Low temperature persistence of type I antifreeze protein is mediated by cold-specific mRNA stability.

In winter flounder, the levels of type I antifreeze protein (AFP) and its mRNA vary seasonally by as much as 1000-fold. Elevated levels in the fall are prompted by the loss of long day-lengths, while higher spring temperatures correlate with AFP clearance. We have investigated the role of temperature on AFP accumulation using transgenic Drosophila melanogaster by expressing multiple AFP genes under control of the heat-inducible hsp70 promoter. AFP and AFP mRNA persisted far longer in flies reared at 10 degrees C compared to 22 degrees C. This difference appears to be mediated by cold-specific mRNA stability since no such temperature effect was observed with either an endogenous heat-inducible mRNA or a constitutively expressed mRNA.

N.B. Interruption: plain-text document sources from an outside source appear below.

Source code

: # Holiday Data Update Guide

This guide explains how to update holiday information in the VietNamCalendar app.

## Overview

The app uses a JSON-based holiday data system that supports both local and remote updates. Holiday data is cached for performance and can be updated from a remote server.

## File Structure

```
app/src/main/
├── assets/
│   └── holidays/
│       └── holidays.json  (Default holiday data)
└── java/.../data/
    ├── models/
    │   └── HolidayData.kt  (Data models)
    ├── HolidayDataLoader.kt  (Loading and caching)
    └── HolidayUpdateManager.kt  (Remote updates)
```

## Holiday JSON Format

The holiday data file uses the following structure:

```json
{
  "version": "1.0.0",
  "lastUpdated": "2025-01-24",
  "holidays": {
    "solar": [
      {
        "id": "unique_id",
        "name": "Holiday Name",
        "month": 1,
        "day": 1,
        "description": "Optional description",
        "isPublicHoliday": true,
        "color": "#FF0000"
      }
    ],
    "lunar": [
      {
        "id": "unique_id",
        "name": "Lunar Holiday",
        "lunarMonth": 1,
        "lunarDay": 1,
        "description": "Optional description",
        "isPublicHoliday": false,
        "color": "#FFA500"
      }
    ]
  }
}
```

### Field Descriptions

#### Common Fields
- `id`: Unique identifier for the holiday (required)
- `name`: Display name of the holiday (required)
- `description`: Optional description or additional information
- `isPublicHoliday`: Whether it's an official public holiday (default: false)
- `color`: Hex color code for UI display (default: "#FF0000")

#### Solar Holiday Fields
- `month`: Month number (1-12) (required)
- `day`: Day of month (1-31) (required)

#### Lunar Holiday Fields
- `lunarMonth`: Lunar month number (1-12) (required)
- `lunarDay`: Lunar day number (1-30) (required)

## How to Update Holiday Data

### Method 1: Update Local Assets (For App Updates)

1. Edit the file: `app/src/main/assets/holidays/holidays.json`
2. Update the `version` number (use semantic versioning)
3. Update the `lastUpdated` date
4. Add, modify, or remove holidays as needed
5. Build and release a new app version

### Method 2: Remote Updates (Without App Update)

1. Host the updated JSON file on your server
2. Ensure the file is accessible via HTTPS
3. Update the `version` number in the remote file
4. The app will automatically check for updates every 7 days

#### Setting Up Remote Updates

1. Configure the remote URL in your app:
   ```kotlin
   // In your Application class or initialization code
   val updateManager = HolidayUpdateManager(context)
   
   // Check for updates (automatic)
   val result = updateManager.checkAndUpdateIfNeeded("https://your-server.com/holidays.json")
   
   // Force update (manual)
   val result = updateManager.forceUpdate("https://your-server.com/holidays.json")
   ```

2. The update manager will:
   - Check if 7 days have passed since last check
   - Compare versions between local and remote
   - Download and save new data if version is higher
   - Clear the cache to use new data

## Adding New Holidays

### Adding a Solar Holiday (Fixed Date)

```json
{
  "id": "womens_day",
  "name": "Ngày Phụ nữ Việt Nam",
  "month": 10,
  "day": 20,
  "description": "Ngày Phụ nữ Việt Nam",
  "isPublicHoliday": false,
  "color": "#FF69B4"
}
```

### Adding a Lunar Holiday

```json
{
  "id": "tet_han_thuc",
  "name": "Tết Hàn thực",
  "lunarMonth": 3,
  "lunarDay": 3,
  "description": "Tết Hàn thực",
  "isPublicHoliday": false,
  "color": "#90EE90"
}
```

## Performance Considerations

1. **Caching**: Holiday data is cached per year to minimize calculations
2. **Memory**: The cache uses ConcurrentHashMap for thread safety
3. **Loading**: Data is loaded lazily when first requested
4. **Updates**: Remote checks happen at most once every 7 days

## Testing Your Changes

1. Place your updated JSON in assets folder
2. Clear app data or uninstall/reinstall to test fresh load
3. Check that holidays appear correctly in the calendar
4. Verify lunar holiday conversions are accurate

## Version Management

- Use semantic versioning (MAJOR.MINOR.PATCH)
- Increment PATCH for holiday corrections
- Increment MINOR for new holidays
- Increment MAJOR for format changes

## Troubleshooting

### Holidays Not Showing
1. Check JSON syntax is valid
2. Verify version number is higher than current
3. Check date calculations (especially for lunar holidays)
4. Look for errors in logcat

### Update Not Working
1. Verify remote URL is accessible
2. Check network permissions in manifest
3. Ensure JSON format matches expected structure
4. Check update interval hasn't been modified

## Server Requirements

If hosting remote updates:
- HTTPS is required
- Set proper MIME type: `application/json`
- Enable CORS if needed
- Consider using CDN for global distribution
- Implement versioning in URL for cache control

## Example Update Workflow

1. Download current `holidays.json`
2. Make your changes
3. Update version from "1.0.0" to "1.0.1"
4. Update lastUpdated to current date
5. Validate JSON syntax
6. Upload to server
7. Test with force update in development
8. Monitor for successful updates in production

Cystine-rich fish antifreeze is produced as an active proprotein precursor in fall armyworm cells.

Recombinant cystine-rich fish antifreeze protein (AFP) was produced by fall armyworm cells from a baculovirus expression vector containing sea raven AFP cDNA. The natural signal sequence encoded in the cDNA directed secretion of the antifreeze into the medium, from where it was recovered and purified to homogeneity. The M(r) of the exported protein (16k), as determined by SDS-PAGE, was larger than that (14k) of mature AFP isolated from sea raven serum. Sequencing of the recombinant AFP showed that it had a 17-amino-acid extension N-terminal to the 129-amino-acid mature AFP that began where signal peptide cleavage should occur according to current algorithms. Recombinant proAFP had antifreeze activity equivalent to that of the mature AFP, which indicates that the disulfide bonds were correctly formed and that the ice-binding site on the antifreeze is not sterically hindered by the 17-amino-acid N-terminal extension.